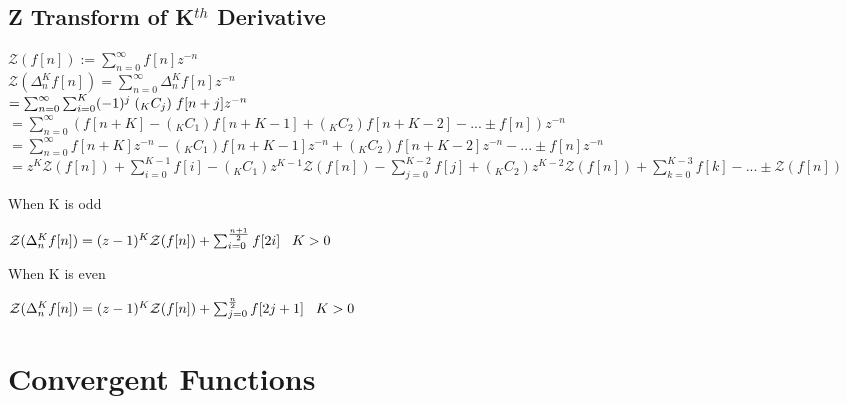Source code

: \documentclass[11pt]{article}
\begin{document}
\subsection{Z Transform of K$^{th}$ Derivative}
\vspace{1mm}
\begin{center}
$
\mathcal{Z}(f[n]) := \sum_{n=0}^{\infty}f[n]z^{-n}
$
\\ \vspace{5mm}
$
\mathcal{Z}(\Delta_n^K f[n]) = \sum_{n=0}^{\infty} \Delta_n^K f[n]z^{-n}
$
\\ \vspace{5mm}
$
= \sum_{n=0}^{\infty} \sum_{i=0}^K (-1)^{j} \hspace{1mm} (_K C _j) \hspace{1mm} f[n + j] z^{-n}
$
\\ \vspace{5mm}
$
= \sum_{n=0}^{\infty} (f[n+K] - (_K C _1) f[n+K-1] +  (_K C _2) f[n+K-2] - ...\pm f[n])z^{-n}
$
\\ \vspace{5mm}
$
= \sum_{n=0}^{\infty} f[n+K]z^{-n} - (_K C _1) f[n+K-1]z^{-n} +  (_K C _2) f[n+K-2]z^{-n} - ...\pm f[n]z^{-n}
$
\\ \vspace{5mm}
$
= z^K \mathcal{Z}(f[n]) +\sum_{i=0}^{K-1} f[i] - (_K C _1)z^{K-1} \mathcal{Z}(f[n]) - \sum_{j=0}^{K-2}f[j] + (_K C _2)z^{K-2} \mathcal{Z}(f[n])+\sum_{k=0}^{K-3}f[k] - ... \pm \mathcal{Z}(f[n])
$
\end{center}
When K is odd
\begin{center}
$
\mathcal{Z}(\Delta_n^K f[n]) = (z-1)^K \mathcal{Z}(f[n]) + \sum_{i=0}^{\frac{n+1}{2}} f[2i] \hspace{3mm} K > 0
$
\end{center}
When K is even
\begin{center}
$
\mathcal{Z}(\Delta_n^K f[n]) = (z-1)^K \mathcal{Z}(f[n]) + \sum_{j=0}^{\frac{n}{2}} f[2j + 1] \hspace{3mm} K > 0
$
\end{center}






\section{Convergent Functions}
\end{document}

####

_Work to complete_
Lines holding the string "infty" must be copied out of the entries above.

_The answer_
\mathcal{Z}(f[n]) := \sum_{n=0}^{\infty}f[n]z^{-n}
\mathcal{Z}(\Delta_n^K f[n]) = \sum_{n=0}^{\infty} \Delta_n^K f[n]z^{-n}
= \sum_{n=0}^{\infty} \sum_{i=0}^K (-1)^{j} \hspace{1mm} (_K C _j) \hspace{1mm} f[n + j] z^{-n}
= \sum_{n=0}^{\infty} (f[n+K] - (_K C _1) f[n+K-1] +  (_K C _2) f[n+K-2] - ...\pm f[n])z^{-n}
= \sum_{n=0}^{\infty} f[n+K]z^{-n} - (_K C _1) f[n+K-1]z^{-n} +  (_K C _2) f[n+K-2]z^{-n} - ...\pm f[n]z^{-n}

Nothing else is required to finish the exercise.